I have a data frame as shown in Image, what I want to do is to take the mean along the column 'trial'. It for every subject, condition and sample (when all these three columns has value one), take average of data along column trial (100 rows).
what I have done in pandas is as following
sub_erp_pd= pd.DataFrame()
for j in range(1,4):
sub_c=subp[subp['condition']==j]
for i in range(1,3073):
sub_erp_pd=sub_erp_pd.append(sub_c[sub_c['sample']==i].mean(),ignore_index=True)
But this take alot of time.. So i am thinking to use dask instead of Pandas. But in dask i am having issue in creating an empty data frame. Like we create an empty data frame in pandas and append data to it.

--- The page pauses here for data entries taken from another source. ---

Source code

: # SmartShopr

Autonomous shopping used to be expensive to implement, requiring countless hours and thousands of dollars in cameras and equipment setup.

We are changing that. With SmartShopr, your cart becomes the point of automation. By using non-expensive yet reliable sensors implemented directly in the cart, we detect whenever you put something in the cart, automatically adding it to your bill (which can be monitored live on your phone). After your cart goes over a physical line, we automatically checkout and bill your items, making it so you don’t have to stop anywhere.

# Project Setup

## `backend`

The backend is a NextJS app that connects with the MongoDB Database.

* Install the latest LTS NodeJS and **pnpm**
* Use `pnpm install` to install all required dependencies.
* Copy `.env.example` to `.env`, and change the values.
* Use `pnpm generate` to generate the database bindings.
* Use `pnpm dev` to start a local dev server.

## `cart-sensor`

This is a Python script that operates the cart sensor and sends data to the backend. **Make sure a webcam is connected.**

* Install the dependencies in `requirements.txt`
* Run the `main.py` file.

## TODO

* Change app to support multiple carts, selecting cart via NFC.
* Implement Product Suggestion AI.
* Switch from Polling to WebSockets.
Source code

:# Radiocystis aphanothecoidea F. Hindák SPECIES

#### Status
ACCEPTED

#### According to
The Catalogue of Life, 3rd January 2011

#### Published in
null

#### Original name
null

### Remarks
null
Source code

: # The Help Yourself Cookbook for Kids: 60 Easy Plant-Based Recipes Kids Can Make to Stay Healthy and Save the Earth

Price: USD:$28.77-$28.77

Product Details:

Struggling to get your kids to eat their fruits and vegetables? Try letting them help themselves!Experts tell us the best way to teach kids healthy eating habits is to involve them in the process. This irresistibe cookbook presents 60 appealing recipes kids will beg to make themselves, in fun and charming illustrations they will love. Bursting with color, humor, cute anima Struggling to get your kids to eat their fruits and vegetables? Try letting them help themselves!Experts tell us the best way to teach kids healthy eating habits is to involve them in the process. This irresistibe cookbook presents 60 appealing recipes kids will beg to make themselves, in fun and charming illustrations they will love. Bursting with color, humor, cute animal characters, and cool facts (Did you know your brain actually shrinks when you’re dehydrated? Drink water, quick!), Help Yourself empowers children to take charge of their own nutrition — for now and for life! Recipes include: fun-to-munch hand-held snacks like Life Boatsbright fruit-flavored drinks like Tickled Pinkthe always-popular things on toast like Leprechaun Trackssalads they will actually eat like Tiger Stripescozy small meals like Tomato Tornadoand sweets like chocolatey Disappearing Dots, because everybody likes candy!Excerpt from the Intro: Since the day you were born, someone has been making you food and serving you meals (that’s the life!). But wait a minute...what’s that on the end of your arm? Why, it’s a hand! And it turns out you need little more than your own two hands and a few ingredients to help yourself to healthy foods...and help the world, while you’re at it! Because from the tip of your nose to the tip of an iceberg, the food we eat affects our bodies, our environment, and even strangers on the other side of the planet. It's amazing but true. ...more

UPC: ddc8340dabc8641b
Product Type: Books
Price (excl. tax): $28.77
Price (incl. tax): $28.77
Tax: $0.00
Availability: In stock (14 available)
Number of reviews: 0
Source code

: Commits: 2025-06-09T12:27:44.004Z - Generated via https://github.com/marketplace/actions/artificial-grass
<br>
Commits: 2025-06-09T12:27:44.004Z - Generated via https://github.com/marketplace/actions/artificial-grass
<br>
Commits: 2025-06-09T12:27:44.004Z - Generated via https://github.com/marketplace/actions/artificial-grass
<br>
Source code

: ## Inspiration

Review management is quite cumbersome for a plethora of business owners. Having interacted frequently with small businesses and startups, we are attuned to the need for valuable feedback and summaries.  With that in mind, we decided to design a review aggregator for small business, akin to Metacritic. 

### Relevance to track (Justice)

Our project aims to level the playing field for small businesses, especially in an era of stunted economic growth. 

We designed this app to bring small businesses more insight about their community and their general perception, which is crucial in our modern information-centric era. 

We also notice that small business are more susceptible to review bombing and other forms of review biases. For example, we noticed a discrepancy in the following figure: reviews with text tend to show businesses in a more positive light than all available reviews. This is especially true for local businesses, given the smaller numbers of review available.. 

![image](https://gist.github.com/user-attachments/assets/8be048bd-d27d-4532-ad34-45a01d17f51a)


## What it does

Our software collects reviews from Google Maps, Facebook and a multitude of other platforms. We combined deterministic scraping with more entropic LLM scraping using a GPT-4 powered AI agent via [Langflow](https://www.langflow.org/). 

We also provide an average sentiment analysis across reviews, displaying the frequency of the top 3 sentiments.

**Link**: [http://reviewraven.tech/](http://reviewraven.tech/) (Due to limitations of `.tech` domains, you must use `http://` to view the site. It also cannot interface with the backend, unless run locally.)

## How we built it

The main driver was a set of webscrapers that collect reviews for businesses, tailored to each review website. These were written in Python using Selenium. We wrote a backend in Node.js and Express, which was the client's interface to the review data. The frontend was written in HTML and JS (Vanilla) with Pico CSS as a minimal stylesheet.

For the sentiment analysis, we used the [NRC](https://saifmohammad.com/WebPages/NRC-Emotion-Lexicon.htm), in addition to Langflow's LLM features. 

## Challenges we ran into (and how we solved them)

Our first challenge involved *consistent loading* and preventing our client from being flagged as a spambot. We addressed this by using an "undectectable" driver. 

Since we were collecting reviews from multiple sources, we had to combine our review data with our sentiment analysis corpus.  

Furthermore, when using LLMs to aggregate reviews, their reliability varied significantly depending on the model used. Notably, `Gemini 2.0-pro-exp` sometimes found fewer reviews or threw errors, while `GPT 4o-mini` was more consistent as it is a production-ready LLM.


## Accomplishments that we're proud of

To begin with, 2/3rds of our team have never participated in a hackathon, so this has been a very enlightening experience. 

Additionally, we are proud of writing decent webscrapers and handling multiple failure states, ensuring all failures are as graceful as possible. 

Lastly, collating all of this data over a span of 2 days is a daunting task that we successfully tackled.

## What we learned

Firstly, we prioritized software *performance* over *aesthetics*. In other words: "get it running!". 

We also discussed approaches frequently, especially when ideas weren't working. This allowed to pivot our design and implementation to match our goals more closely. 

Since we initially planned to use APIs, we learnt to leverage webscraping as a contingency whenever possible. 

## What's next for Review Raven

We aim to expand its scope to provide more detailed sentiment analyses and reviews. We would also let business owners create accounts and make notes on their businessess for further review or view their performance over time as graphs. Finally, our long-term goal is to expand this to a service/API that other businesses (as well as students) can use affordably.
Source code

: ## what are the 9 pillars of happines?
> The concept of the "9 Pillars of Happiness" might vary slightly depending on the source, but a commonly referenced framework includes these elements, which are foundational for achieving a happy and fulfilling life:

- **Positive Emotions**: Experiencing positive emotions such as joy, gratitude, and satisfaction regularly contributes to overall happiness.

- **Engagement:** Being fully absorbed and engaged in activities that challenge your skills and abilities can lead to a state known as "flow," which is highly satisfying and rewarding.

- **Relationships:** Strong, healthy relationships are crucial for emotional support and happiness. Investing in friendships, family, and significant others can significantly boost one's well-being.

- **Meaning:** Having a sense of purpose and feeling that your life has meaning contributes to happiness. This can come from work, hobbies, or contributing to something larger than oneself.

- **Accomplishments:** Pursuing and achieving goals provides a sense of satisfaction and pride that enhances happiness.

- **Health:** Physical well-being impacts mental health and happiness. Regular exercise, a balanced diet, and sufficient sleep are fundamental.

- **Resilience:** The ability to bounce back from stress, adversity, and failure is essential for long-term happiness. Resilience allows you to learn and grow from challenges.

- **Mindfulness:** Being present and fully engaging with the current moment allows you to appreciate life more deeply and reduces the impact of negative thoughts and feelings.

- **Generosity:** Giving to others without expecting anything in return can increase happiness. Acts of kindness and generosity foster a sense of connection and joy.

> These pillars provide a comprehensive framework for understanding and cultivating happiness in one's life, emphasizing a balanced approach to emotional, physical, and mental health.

as suggested by @edesz I made changes in my approach
EDIT
%%time
sub_erp=pd.DataFrame()
for subno in progressbar.progressbar(range(1,82)):
try:
sub=pd.read_csv('../input/data/{}.csv'.format(subno,subno),header=None)
except:
sub=pd.read_csv('../input/data/{}.csv'.format(subno,subno),header=None)
sub_erp=sub_erp.append(sub.groupby(['condition','sample'], as_index=False).mean())
Reading a file using pandas take 13.6 seconds while reading a file using dask take 61.3 ms. But in dask, I am having trouble in appending.
NOTE - The original question was titled Create an empty dask dataframe and append values to it.